According to Bangladesh Bank statistics, the private-sector entrepreneurs received US$ 1.351 billion in 2014, $843.71 million in 2013 and $ 533.26 million in 2012. They also received $ 387.26 million during the first two quarters of last year (2015).
Experts and economists attributed the increased borrowing from foreign sources mainly to lower interest rates compared to that of domestic sources and non-availability of funds for big projects. Most local banks cannot finance large projects due to their limited capital base.
The entrepreneurs have to pay 3-4.5 per cent more interest in addition to Libor rate. Libor is the average rate of interest of inter-bank transaction among top 15 banks located in London during last one year, which usually remains less than 1.0 per cent. So, the rates of interest a private company has to pay in borrowing from offshore sources are around 5.0-6.0 per cent.
Meanwhile, pressure is building up on domestic commercial banks to bring down their rates if interest which are very high.
Some of the banks have already lowered their interest rates. According to the central bank, average lending rate had declined steadily from a steep 13.73 per cent in January 2013 to 11.35 per cent in October 2015.
The interest rates offered by the banks to depositors also came down to 4.77 per cent in October from 5.06 per cent in January 2015.
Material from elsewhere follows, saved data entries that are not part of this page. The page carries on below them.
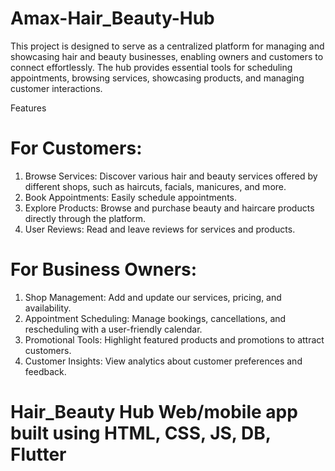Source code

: # Amax-Hair_Beauty-Hub
This project is designed to serve as a centralized platform for managing and showcasing hair and beauty businesses, enabling owners and customers to connect effortlessly. The hub provides essential tools for scheduling appointments, browsing services, showcasing products, and managing customer interactions.

Features
# For Customers:
1. Browse Services: Discover various hair and beauty services offered by different shops, such as haircuts, facials, manicures, and more.
2. Book Appointments: Easily schedule appointments.
3. Explore Products: Browse and purchase beauty and haircare products directly through the platform.
4. User Reviews: Read and leave reviews for services and products.

# For Business Owners:
1. Shop Management: Add and update our services, pricing, and availability.
2. Appointment Scheduling: Manage bookings, cancellations, and rescheduling with a user-friendly calendar.
3. Promotional Tools: Highlight featured products and promotions to attract customers.
4. Customer Insights: View analytics about customer preferences and feedback.

# Hair_Beauty Hub Web/mobile app built using HTML, CSS, JS, DB, Flutter
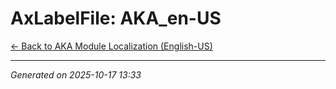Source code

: # AxLabelFile: AKA_en-US

[← Back to AKA Module Localization (English-US)](../README.md)

---

*Generated on 2025-10-17 13:33*
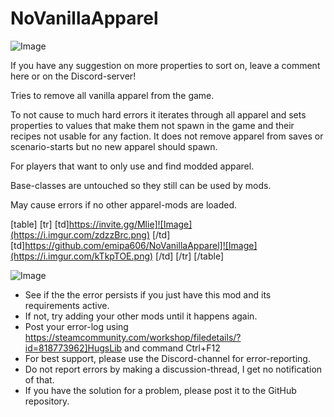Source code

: # NoVanillaApparel

![Image](https://i.imgur.com/WAEzk68.png)


If you have any suggestion on more properties to sort on, leave a comment here or on the Discord-server!

Tries to remove all vanilla apparel from the game.

To not cause to much hard errors it iterates through all apparel and sets properties to values that make them not spawn in the game and their recipes not usable for any faction. It does not remove apparel from saves or scenario-starts but no new apparel should spawn.  

For players that want to only use and find modded apparel.

Base-classes are untouched so they still can be used by mods.

May cause errors if no other apparel-mods are loaded.

[table]
	[tr]
		[td]https://invite.gg/Mlie]![Image](https://i.imgur.com/zdzzBrc.png)
[/td]
		[td]https://github.com/emipa606/NoVanillaApparel]![Image](https://i.imgur.com/kTkpTOE.png)
[/td]
	[/tr]
[/table]

![Image](https://i.imgur.com/Rs6T6cr.png)



-  See if the the error persists if you just have this mod and its requirements active.
-  If not, try adding your other mods until it happens again.
-  Post your error-log using https://steamcommunity.com/workshop/filedetails/?id=818773962]HugsLib and command Ctrl+F12
-  For best support, please use the Discord-channel for error-reporting.
-  Do not report errors by making a discussion-thread, I get no notification of that.
-  If you have the solution for a problem, please post it to the GitHub repository.



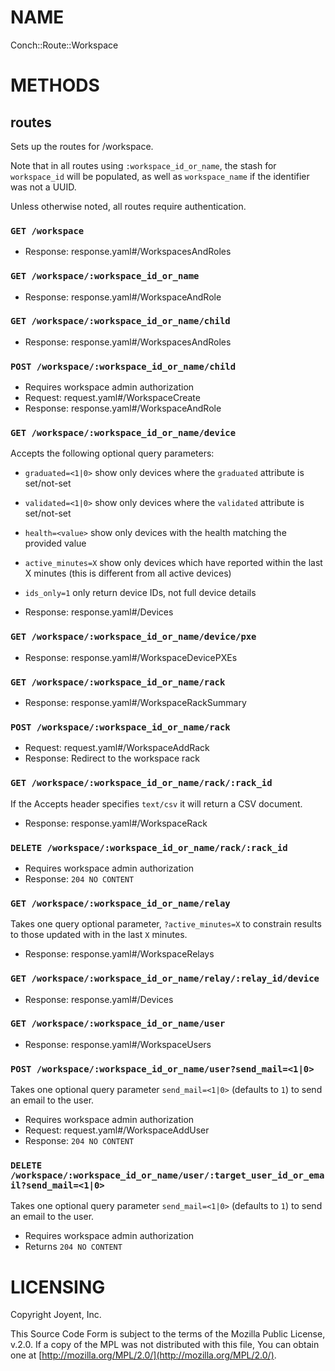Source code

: # NAME

Conch::Route::Workspace

# METHODS

## routes

Sets up the routes for /workspace.

Note that in all routes using `:workspace_id_or_name`, the stash for `workspace_id` will be
populated, as well as `workspace_name` if the identifier was not a UUID.

Unless otherwise noted, all routes require authentication.

### `GET /workspace`

- Response: response.yaml#/WorkspacesAndRoles

### `GET /workspace/:workspace_id_or_name`

- Response: response.yaml#/WorkspaceAndRole

### `GET /workspace/:workspace_id_or_name/child`

- Response: response.yaml#/WorkspacesAndRoles

### `POST /workspace/:workspace_id_or_name/child`

- Requires workspace admin authorization
- Request: request.yaml#/WorkspaceCreate
- Response: response.yaml#/WorkspaceAndRole

### `GET /workspace/:workspace_id_or_name/device`

Accepts the following optional query parameters:

- `graduated=<1|0>` show only devices where the `graduated` attribute is set/not-set
- `validated=<1|0>` show only devices where the `validated` attribute is set/not-set
- `health=<value>` show only devices with the health matching the provided value
- `active_minutes=X` show only devices which have reported within the last X minutes (this is different from all active devices)
- `ids_only=1` only return device IDs, not full device details

- Response: response.yaml#/Devices

### `GET /workspace/:workspace_id_or_name/device/pxe`

- Response: response.yaml#/WorkspaceDevicePXEs

### `GET /workspace/:workspace_id_or_name/rack`

- Response: response.yaml#/WorkspaceRackSummary

### `POST /workspace/:workspace_id_or_name/rack`

- Request: request.yaml#/WorkspaceAddRack
- Response: Redirect to the workspace rack

### `GET /workspace/:workspace_id_or_name/rack/:rack_id`

If the Accepts header specifies `text/csv` it will return a CSV document.

- Response: response.yaml#/WorkspaceRack

### `DELETE /workspace/:workspace_id_or_name/rack/:rack_id`

- Requires workspace admin authorization
- Response: `204 NO CONTENT`

### `GET /workspace/:workspace_id_or_name/relay`

Takes one query optional parameter, `?active_minutes=X` to constrain results to
those updated with in the last `X` minutes.

- Response: response.yaml#/WorkspaceRelays

### `GET /workspace/:workspace_id_or_name/relay/:relay_id/device`

- Response: response.yaml#/Devices

### `GET /workspace/:workspace_id_or_name/user`

- Response: response.yaml#/WorkspaceUsers

### `POST /workspace/:workspace_id_or_name/user?send_mail=<1|0>`

Takes one optional query parameter `send_mail=<1|0>` (defaults to `1`) to send
an email to the user.

- Requires workspace admin authorization
- Request: request.yaml#/WorkspaceAddUser
- Response: `204 NO CONTENT`

### `DELETE /workspace/:workspace_id_or_name/user/:target_user_id_or_email?send_mail=<1|0>`

Takes one optional query parameter `send_mail=<1|0>` (defaults to `1`) to send
an email to the user.

- Requires workspace admin authorization
- Returns `204 NO CONTENT`

# LICENSING

Copyright Joyent, Inc.

This Source Code Form is subject to the terms of the Mozilla Public License,
v.2.0. If a copy of the MPL was not distributed with this file, You can obtain
one at [http://mozilla.org/MPL/2.0/](http://mozilla.org/MPL/2.0/).

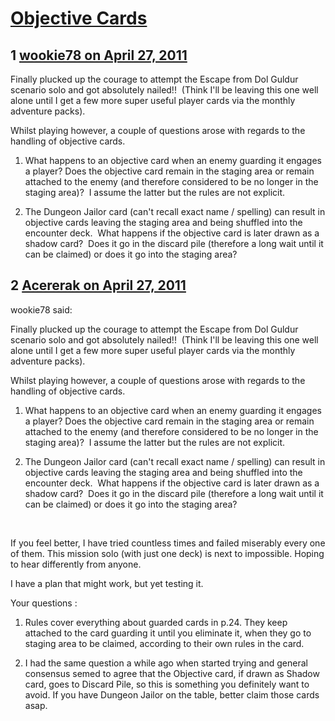 # [Objective Cards](https://community.fantasyflightgames.com/topic/45851-objective-cards/)

## 1 [wookie78 on April 27, 2011](https://community.fantasyflightgames.com/topic/45851-objective-cards/?do=findComment&comment=459679)

Finally plucked up the courage to attempt the Escape from Dol Guldur scenario solo and got absolutely nailed!!  (Think I'll be leaving this one well alone until I get a few more super useful player cards via the monthly adventure packs).

Whilst playing however, a couple of questions arose with regards to the handling of objective cards.

1) What happens to an objective card when an enemy guarding it engages a player? Does the objective card remain in the staging area or remain attached to the enemy (and therefore considered to be no longer in the staging area)?  I assume the latter but the rules are not explicit.

2) The Dungeon Jailor card (can't recall exact name / spelling) can result in objective cards leaving the staging area and being shuffled into the encounter deck.  What happens if the objective card is later drawn as a shadow card?  Does it go in the discard pile (therefore a long wait until it can be claimed) or does it go into the staging area?

## 2 [Acererak on April 27, 2011](https://community.fantasyflightgames.com/topic/45851-objective-cards/?do=findComment&comment=459684)

wookie78 said:

Finally plucked up the courage to attempt the Escape from Dol Guldur scenario solo and got absolutely nailed!!  (Think I'll be leaving this one well alone until I get a few more super useful player cards via the monthly adventure packs).

Whilst playing however, a couple of questions arose with regards to the handling of objective cards.

1) What happens to an objective card when an enemy guarding it engages a player? Does the objective card remain in the staging area or remain attached to the enemy (and therefore considered to be no longer in the staging area)?  I assume the latter but the rules are not explicit.

2) The Dungeon Jailor card (can't recall exact name / spelling) can result in objective cards leaving the staging area and being shuffled into the encounter deck.  What happens if the objective card is later drawn as a shadow card?  Does it go in the discard pile (therefore a long wait until it can be claimed) or does it go into the staging area?



 

If you feel better, I have tried countless times and failed miserably every one of them. This mission solo (with just one deck) is next to impossible. Hoping to hear differently from anyone.

I have a plan that might work, but yet testing it.

Your questions :

1. Rules cover everything about guarded cards in p.24. They keep attached to the card guarding it until you eliminate it, when they go to staging area to be claimed, according to their own rules in the card.

2. I had the same question a while ago when started trying and general consensus semed to agree that the Objective card, if drawn as Shadow card, goes to Discard Pile, so this is something you definitely want to avoid. If you have Dungeon Jailor on the table, better claim those cards asap.

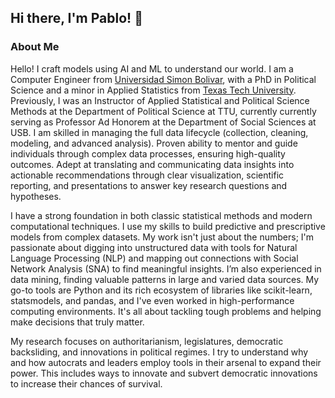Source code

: ## Hi there, I'm Pablo! 👋

### About Me

Hello! I craft models using AI and ML to understand our world. I am a Computer Engineer from [Universidad Simon Bolivar](https://usb.ve), with a PhD in Political Science and a minor in Applied Statistics from [Texas Tech University](https://ttu.edu). Previously, I was an Instructor of Applied Statistical and Political Science Methods at the Department of Political Science at TTU, currently currently serving as Professor Ad Honorem at the Department of Social Sciences at USB. I am skilled in managing the full data lifecycle (collection, cleaning, modeling, and advanced analysis). Proven ability to mentor and guide individuals through complex data processes, ensuring high-quality outcomes. Adept at translating and communicating data insights into actionable recommendations through clear visualization, scientific reporting, and presentations to answer key research questions and hypotheses.

I have a strong foundation in both classic statistical methods and modern computational techniques. I use my skills to build predictive and prescriptive models from complex datasets. My work isn't just about the numbers; I'm passionate about digging into unstructured data with tools for Natural Language Processing (NLP) and mapping out connections with Social Network Analysis (SNA) to find meaningful insights. I’m also experienced in data mining, finding valuable patterns in large and varied data sources. My go-to tools are Python and its rich ecosystem of libraries like scikit-learn, statsmodels, and pandas, and I've even worked in high-performance computing environments. It's all about tackling tough problems and helping make decisions that truly matter.

My research focuses on authoritarianism, legislatures, democratic backsliding, and innovations in political regimes. I try to understand why and how autocrats and leaders employ tools in their arsenal to expand their power. This includes ways to innovate and subvert democratic innovations to increase their chances of survival.

<!--
**pablohernandezb/pablohernandezb** is a ✨ _special_ ✨ repository because its `README.md` (this file) appears on your GitHub profile.

Here are some ideas to get you started:

- 🔭 I’m currently working on ...
- 🌱 I’m currently learning ...
- 👯 I’m looking to collaborate on ...
- 🤔 I’m looking for help with ...
- 💬 Ask me about ...
- 📫 How to reach me: ...
- 😄 Pronouns: ...
- ⚡ Fun fact: ...
-->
“Borrowing from foreign sources at lower interest rates will also help in bringing down the banks’ interest rates further as the competition will increase and that will result in higher efficiency,” said CPD’s additional Research Director Dr Khondaker Golam Moazzem.
He, however, said the government should be careful about proper utilisation of the foreign loans.
According to experts, firms which have availed this new channel could reduce their financial expenses, since interest rates charged by foreign lenders are 6-7 per cent lower than by domestic lenders.
Additionally, this new channel is a promising option for projects which require big investments.
“But these benefits come with several risks which need to be carefully evaluated so that appropriate mitigating strategies can be implemented in a timely manner,” said the economist.
However, firms which earn in Taka (non-exporters) may face some currency risk if the Taka depreciates. Depreciation will create additional costs in local currency terms in repayment of the foreign loans.
Some of the experts, however, ruled out any currency mismatch since the size of total borrowings of the private sector from external sources is still small relative to country’s foreign-exchange reserves.
But, they said, government has to remain vigilant to foresee any formidable pressure on the foreign-exchange reserves before it is too late to avoid.
A study conducted by Bangladesh Bank (BB) in 2014 showed that the highest receiver of foreign-currency loans was the telecommunications sector, which is dominated by multinationals.
Despite not being export-oriented, this sector faces lower risks since most companies are part of international parent organisations.
But the power sector, which is the second-highest recipient (18 per cent of total approved foreign loans), is mostly domestically owned and is not export-oriented either.
Until 2008, the local businesses, bar some special cases, had not been allowed to borrow from foreign sources that offer loans at lower lending rates than those charged by the domestic banks and other financial institutions.
After substantial improvement in the foreign-exchange-reserve position, the government decided to allow such borrowing in the year 2008 only for the import of capital goods for new projects and modernisation, and other sectors defined in the country’s industrial policy.
Due to a robust reserve position, outside lenders and others started making available a considerable volume of funds to Bangladeshi entrepreneurs. The Board of Investment processes the applications for such loans. A high-level committee, led by the central bank governor, gives the go for offshore borrowing.